INFORMATION SHOWN Block Start
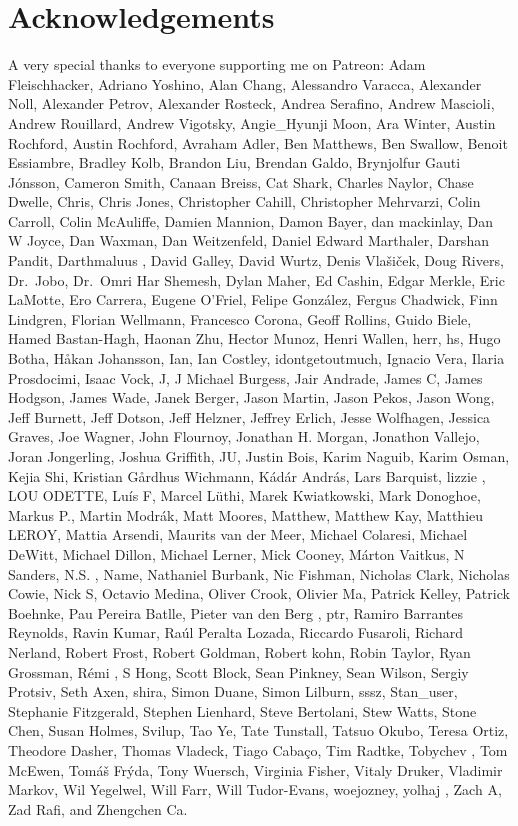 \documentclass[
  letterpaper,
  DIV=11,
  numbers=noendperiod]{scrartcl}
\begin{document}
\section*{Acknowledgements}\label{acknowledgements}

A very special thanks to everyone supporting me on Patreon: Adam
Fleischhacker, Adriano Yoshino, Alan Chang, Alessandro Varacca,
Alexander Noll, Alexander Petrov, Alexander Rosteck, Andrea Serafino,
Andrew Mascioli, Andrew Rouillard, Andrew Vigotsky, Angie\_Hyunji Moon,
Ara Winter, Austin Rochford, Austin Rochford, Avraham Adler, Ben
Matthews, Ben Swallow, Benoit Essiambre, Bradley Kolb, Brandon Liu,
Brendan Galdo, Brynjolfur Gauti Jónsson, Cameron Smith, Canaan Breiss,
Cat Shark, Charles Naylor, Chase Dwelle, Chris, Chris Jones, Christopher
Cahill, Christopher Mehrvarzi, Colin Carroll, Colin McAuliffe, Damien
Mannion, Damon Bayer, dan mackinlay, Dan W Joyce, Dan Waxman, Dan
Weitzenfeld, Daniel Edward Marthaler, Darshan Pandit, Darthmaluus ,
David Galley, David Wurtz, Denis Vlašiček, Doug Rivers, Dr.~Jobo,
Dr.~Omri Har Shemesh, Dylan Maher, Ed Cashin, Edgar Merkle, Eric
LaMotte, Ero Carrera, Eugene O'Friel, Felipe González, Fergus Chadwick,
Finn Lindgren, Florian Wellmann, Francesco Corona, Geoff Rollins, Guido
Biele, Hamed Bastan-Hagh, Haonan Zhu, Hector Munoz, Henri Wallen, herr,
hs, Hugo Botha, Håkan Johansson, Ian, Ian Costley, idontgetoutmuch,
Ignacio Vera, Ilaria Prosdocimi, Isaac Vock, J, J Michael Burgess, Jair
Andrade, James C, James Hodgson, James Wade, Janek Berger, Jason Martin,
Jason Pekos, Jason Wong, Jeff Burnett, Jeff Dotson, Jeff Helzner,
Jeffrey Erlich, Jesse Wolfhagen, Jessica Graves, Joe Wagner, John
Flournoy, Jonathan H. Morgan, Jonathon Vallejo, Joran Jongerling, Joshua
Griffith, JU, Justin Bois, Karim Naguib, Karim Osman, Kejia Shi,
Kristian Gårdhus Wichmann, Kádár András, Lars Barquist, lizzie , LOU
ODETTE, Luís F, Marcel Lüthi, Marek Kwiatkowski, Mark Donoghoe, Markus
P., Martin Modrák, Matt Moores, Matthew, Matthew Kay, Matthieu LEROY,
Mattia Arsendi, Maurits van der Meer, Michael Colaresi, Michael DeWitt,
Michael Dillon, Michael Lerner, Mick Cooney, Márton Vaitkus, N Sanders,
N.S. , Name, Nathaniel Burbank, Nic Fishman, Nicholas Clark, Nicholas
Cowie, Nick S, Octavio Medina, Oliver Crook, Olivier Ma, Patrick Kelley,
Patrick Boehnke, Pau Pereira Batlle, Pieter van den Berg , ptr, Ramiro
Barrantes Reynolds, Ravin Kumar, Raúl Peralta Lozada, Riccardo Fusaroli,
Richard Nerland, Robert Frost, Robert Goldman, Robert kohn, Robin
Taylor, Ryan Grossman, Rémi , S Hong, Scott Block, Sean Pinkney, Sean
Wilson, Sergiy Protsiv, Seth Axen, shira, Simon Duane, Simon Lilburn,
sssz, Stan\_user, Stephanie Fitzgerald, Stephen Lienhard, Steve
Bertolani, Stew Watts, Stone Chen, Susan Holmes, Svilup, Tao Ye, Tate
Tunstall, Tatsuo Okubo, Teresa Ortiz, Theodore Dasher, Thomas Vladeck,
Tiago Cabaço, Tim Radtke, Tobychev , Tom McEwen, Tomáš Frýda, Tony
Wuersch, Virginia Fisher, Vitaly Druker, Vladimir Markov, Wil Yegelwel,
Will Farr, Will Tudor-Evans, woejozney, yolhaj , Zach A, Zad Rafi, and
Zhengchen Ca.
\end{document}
INFORMATION SHOWN Block End
### THE TASK
Copy all of the listing word for word, minus the images.

### WRITTEN REPLY
 \documentclass[
  letterpaper,
  DIV=11,
  numbers=noendperiod]{scrartcl}
\begin{document}
\section*{Acknowledgements}\label{acknowledgements}

A very special thanks to everyone supporting me on Patreon: Adam
Fleischhacker, Adriano Yoshino, Alan Chang, Alessandro Varacca,
Alexander Noll, Alexander Petrov, Alexander Rosteck, Andrea Serafino,
Andrew Mascioli, Andrew Rouillard, Andrew Vigotsky, Angie\_Hyunji Moon,
Ara Winter, Austin Rochford, Austin Rochford, Avraham Adler, Ben
Matthews, Ben Swallow, Benoit Essiambre, Bradley Kolb, Brandon Liu,
Brendan Galdo, Brynjolfur Gauti Jónsson, Cameron Smith, Canaan Breiss,
Cat Shark, Charles Naylor, Chase Dwelle, Chris, Chris Jones, Christopher
Cahill, Christopher Mehrvarzi, Colin Carroll, Colin McAuliffe, Damien
Mannion, Damon Bayer, dan mackinlay, Dan W Joyce, Dan Waxman, Dan
Weitzenfeld, Daniel Edward Marthaler, Darshan Pandit, Darthmaluus ,
David Galley, David Wurtz, Denis Vlašiček, Doug Rivers, Dr.~Jobo,
Dr.~Omri Har Shemesh, Dylan Maher, Ed Cashin, Edgar Merkle, Eric
LaMotte, Ero Carrera, Eugene O'Friel, Felipe González, Fergus Chadwick,
Finn Lindgren, Florian Wellmann, Francesco Corona, Geoff Rollins, Guido
Biele, Hamed Bastan-Hagh, Haonan Zhu, Hector Munoz, Henri Wallen, herr,
hs, Hugo Botha, Håkan Johansson, Ian, Ian Costley, idontgetoutmuch,
Ignacio Vera, Ilaria Prosdocimi, Isaac Vock, J, J Michael Burgess, Jair
Andrade, James C, James Hodgson, James Wade, Janek Berger, Jason Martin,
Jason Pekos, Jason Wong, Jeff Burnett, Jeff Dotson, Jeff Helzner,
Jeffrey Erlich, Jesse Wolfhagen, Jessica Graves, Joe Wagner, John
Flournoy, Jonathan H. Morgan, Jonathon Vallejo, Joran Jongerling, Joshua
Griffith, JU, Justin Bois, Karim Naguib, Karim Osman, Kejia Shi,
Kristian Gårdhus Wichmann, Kádár András, Lars Barquist, lizzie , LOU
ODETTE, Luís F, Marcel Lüthi, Marek Kwiatkowski, Mark Donoghoe, Markus
P., Martin Modrák, Matt Moores, Matthew, Matthew Kay, Matthieu LEROY,
Mattia Arsendi, Maurits van der Meer, Michael Colaresi, Michael DeWitt,
Michael Dillon, Michael Lerner, Mick Cooney, Márton Vaitkus, N Sanders,
N.S. , Name, Nathaniel Burbank, Nic Fishman, Nicholas Clark, Nicholas
Cowie, Nick S, Octavio Medina, Oliver Crook, Olivier Ma, Patrick Kelley,
Patrick Boehnke, Pau Pereira Batlle, Pieter van den Berg , ptr, Ramiro
Barrantes Reynolds, Ravin Kumar, Raúl Peralta Lozada, Riccardo Fusaroli,
Richard Nerland, Robert Frost, Robert Goldman, Robert kohn, Robin
Taylor, Ryan Grossman, Rémi , S Hong, Scott Block, Sean Pinkney, Sean
Wilson, Sergiy Protsiv, Seth Axen, shira, Simon Duane, Simon Lilburn,
sssz, Stan\_user, Stephanie Fitzgerald, Stephen Lienhard, Steve
Bertolani, Stew Watts, Stone Chen, Susan Holmes, Svilup, Tao Ye, Tate
Tunstall, Tatsuo Okubo, Teresa Ortiz, Theodore Dasher, Thomas Vladeck,
Tiago Cabaço, Tim Radtke, Tobychev , Tom McEwen, Tomáš Frýda, Tony
Wuersch, Virginia Fisher, Vitaly Druker, Vladimir Markov, Wil Yegelwel,
Will Farr, Will Tudor-Evans, woejozney, yolhaj , Zach A, Zad Rafi, and
Zhengchen Ca.
\end{document}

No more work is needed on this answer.